- Promotional poster for J8
- Arabic: اليوم الثامن
- Genre: Talk show; Comedy;
- Created by: Cyril Hanouna
- Based on: Touche pas à mon poste !
- Presented by: Farah Yasmine Nia
- Starring: Merouane Guerouabi; Zoubir Belhor; Chemseddine Lamrani;
- Country of origin: Algeria
- Original languages: Arabic; French;
- No. of seasons: 1 (in production)

Production
- Production locations: Algiers, Algeria
- Camera setup: Multiple
- Running time: Banijay International
- Production companies: Not Found Prod (by Wellcom Advertising) Banijay International

Original release
- Network: Echourouk TV
- Release: 2017

Related
- System DZ; Douga Douga; Le Trottoir;

= J8 (talk show) =

Algerian talk show

Huitième Jour (اليوم الثامن, al-Yawm ath-Thāmin), or simply J8, is an Algerian live talk show that debuted 2017 on Echourouk TV. It deals with the news of the week, focusing on media news. It is the local adaptation of the French series Touche pas à mon poste !.

It hosted by Farah Yasmine Nia, with a group of columnists, including Merouane Guerouabi, Zoubir Belhor and Chemseddine Lamrani.

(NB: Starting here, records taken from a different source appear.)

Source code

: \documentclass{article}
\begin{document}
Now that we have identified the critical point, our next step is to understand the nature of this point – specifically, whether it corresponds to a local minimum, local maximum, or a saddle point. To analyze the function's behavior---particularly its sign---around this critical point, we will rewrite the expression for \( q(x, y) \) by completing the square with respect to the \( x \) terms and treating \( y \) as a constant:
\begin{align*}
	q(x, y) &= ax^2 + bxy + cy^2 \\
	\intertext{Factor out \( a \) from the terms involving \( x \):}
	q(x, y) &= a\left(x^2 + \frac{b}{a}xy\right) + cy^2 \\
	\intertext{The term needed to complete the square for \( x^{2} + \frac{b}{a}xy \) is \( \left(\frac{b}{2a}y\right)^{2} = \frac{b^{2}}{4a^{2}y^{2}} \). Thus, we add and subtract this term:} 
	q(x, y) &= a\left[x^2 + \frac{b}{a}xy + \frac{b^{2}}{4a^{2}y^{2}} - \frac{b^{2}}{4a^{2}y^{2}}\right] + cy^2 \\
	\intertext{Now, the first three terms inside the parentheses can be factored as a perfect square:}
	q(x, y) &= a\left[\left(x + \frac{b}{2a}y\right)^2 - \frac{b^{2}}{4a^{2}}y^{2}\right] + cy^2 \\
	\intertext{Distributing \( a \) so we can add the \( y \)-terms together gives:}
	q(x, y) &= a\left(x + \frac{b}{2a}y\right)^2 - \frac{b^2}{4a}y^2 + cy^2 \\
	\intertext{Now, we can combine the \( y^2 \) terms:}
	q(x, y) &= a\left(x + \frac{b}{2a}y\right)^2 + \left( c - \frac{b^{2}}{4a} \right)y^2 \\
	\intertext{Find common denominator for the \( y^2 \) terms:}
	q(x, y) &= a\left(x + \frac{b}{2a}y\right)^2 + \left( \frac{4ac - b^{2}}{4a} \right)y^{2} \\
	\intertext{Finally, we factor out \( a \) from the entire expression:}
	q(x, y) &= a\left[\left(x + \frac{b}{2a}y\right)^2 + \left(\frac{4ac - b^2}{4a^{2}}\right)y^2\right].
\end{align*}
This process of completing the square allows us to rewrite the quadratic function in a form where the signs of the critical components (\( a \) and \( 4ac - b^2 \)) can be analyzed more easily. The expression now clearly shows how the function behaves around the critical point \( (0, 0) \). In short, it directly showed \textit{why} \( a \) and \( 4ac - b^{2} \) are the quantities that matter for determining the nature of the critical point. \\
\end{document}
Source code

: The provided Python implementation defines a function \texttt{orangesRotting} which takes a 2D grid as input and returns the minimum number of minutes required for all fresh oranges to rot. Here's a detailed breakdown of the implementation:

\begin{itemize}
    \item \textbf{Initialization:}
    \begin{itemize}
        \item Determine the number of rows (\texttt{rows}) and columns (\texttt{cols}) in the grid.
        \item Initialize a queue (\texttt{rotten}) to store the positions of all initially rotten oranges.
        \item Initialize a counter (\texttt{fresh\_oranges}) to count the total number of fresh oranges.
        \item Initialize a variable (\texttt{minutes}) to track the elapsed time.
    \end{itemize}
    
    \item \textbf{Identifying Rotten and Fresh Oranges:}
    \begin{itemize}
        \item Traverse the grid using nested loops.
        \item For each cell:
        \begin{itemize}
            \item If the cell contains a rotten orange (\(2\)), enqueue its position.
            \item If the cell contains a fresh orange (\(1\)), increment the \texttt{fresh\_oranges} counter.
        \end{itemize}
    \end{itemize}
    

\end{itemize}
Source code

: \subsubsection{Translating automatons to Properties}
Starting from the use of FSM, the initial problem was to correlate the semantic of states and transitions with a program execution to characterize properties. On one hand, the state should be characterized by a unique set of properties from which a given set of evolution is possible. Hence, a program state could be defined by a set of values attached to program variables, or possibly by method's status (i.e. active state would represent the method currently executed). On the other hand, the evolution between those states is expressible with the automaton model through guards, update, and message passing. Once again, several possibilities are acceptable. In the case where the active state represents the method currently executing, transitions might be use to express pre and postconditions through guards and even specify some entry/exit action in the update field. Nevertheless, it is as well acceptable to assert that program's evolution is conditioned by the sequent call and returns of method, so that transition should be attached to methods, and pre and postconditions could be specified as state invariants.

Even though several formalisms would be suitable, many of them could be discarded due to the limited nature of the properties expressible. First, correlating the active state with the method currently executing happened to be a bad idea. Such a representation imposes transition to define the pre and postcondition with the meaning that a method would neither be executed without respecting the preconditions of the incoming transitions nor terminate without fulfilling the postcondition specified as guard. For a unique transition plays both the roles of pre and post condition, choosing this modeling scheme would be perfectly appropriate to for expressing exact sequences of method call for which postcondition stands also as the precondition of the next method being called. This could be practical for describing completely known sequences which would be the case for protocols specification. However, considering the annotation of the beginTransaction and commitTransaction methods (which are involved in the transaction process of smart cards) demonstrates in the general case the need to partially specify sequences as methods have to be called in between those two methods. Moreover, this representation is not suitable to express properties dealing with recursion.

A casting was announced by Not Found Prod on to choose other columnists for the show.

== Concept ==
The idea of the show is simple: to see or to review striking pictures of the week in the best spirit possible and with good rhythm. But it's not a simple zapping because Farah Yasmine and her team of columnists discuss new or polemical happenings and events without forgetting the pictures to not miss, with some special headings. Two or three guests talk about their life and their favourite show during each J8 episode, and sometimes, it's an opportunity to do some type of challenges.

== On-air staff ==
=== Host ===
J8 will be hosted by Farah Yasmine Nia, who presented entertainment/musical programs Qahwa Hlib Party (2013) on El Djazairia then Zik Mag on KBC. She also participated on the first season of the reality show Mouziaa al-Arab.

=== Columnists ===
- Merouane Guerouabi, also known as MGDZ, comedian (Bint Walad DZ, Bint Walad 2, Bibiche & Bibicha) and TV host (Fi Darna).
- Zoubir Belhor, comedian (Bibiche & Bibicha) and TV host (Zoubir Show) and reality TV participant (Arab Casting).
- Chemseddine Lamrani, also known as DZjoker, humorist (3leche, DZ Connexion), scenarist (Dar El Bahdja, Sultan Achour 10) and TV host (Hkaytek Hkaya, Fi Darna).

=== Guests ===
The show will generally welcome two guests. They could be hosts, journalists, singers, actors, humorists or politicians.

== See also ==
- Touche pas à mon poste !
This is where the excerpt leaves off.